29 października 2012

Maja na tropie jaja


RAFAŁ WITEK

wydawnictwo: Egmont
ilość stron: 48
format: 14,5x18,5 cm
data premiery: 3 październik 2012
cena: 12,99 zł


Ania wspominała Wam już o wspaniałej serii książeczek o nazwie "Czytam sobie". Przedstawiony został Wam już poziom pierwszy, więc teraz czas na poziom drugi :)

Na początek napiszę Wam kilka słów o tym na czym polega ta ciekawa seria i czym charakteryzuje się poziom drugi. "Czytam sobie" jak już zapewne wiecie to trzy-poziomowy program, który wspiera naukę samodzielnego czytania u dzieci w wieku 5-7 lat. Każdy z poziomów zawiera po trzy tytuły. my mamy tą przyjemność, aby przedstawić Wam po jednym z nich. Poziom drugi to "składam zdania". Dzięki tej książeczce dziecko nauczy się czytania również dłuższych zdań. Bardziej złożonych, trochę trudniejszych. Książki z tego poziomu zawierają od 800 do 900 wyrazów.
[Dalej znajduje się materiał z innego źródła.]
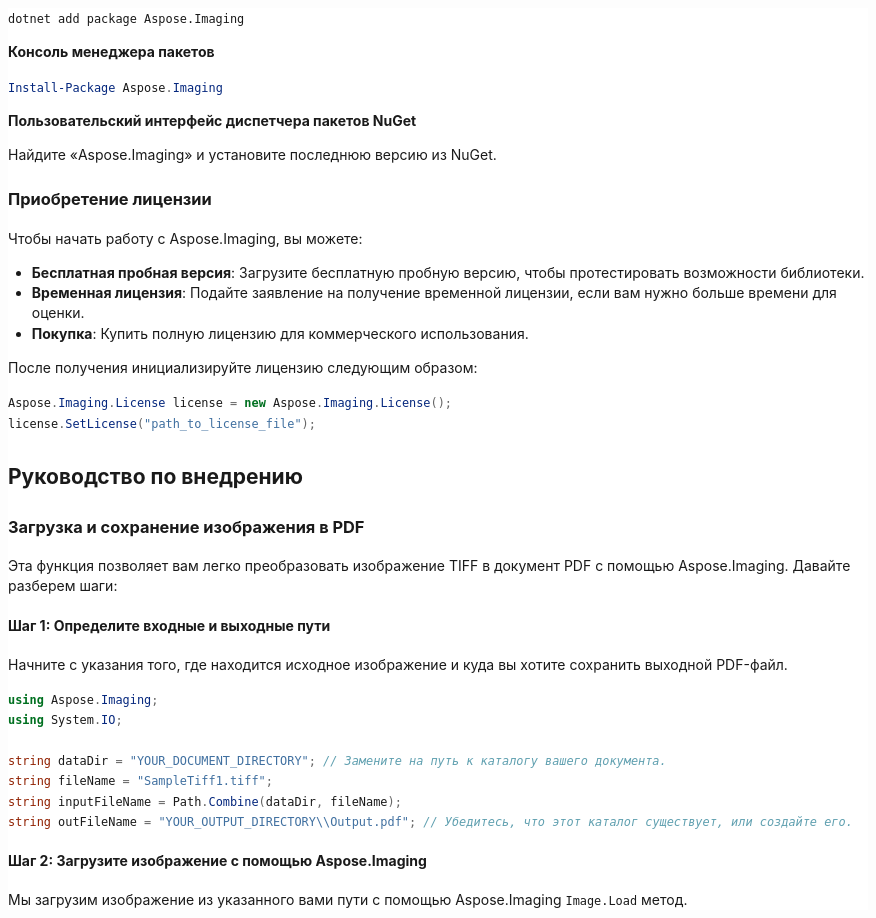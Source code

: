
 ```bash
dotnet add package Aspose.Imaging
```

**Консоль менеджера пакетов**

```powershell
Install-Package Aspose.Imaging
```

**Пользовательский интерфейс диспетчера пакетов NuGet**

Найдите «Aspose.Imaging» и установите последнюю версию из NuGet.

### Приобретение лицензии

Чтобы начать работу с Aspose.Imaging, вы можете:
- **Бесплатная пробная версия**: Загрузите бесплатную пробную версию, чтобы протестировать возможности библиотеки.
- **Временная лицензия**: Подайте заявление на получение временной лицензии, если вам нужно больше времени для оценки.
- **Покупка**: Купить полную лицензию для коммерческого использования.

После получения инициализируйте лицензию следующим образом:

```csharp
Aspose.Imaging.License license = new Aspose.Imaging.License();
license.SetLicense("path_to_license_file");
```

## Руководство по внедрению

### Загрузка и сохранение изображения в PDF

Эта функция позволяет вам легко преобразовать изображение TIFF в документ PDF с помощью Aspose.Imaging. Давайте разберем шаги:

#### Шаг 1: Определите входные и выходные пути

Начните с указания того, где находится исходное изображение и куда вы хотите сохранить выходной PDF-файл.

```csharp
using Aspose.Imaging;
using System.IO;

string dataDir = "YOUR_DOCUMENT_DIRECTORY"; // Замените на путь к каталогу вашего документа.
string fileName = "SampleTiff1.tiff";
string inputFileName = Path.Combine(dataDir, fileName);
string outFileName = "YOUR_OUTPUT_DIRECTORY\\Output.pdf"; // Убедитесь, что этот каталог существует, или создайте его.
```

#### Шаг 2: Загрузите изображение с помощью Aspose.Imaging

Мы загрузим изображение из указанного вами пути с помощью Aspose.Imaging `Image.Load` метод.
W tekście znajdują się również dialogi...

"Maja na tropie jaja" jest to bardzo ciekawa opowieść o dziewczynce, którą niespodziewanie odwiedziła złota papuga. Okazało się, że uciekła ona z zoo i pilnie potrzebuje pomocy ponieważ jej jajo zniknęło. Maja z ogromną przyjemnością wyrusza wraz z papug,a na poszukiwania. Szukają i szukają, biegają po mieście, gonią za autobusem, a nawet wynajmują statek. Na jego pokładzie poznają bardzo ciekawą ekipę. Płyną i rozglądają się za złotym jajem, aż wreszcie trafiają na bezludną wyspę, a tam czeka ich niespodzianka :)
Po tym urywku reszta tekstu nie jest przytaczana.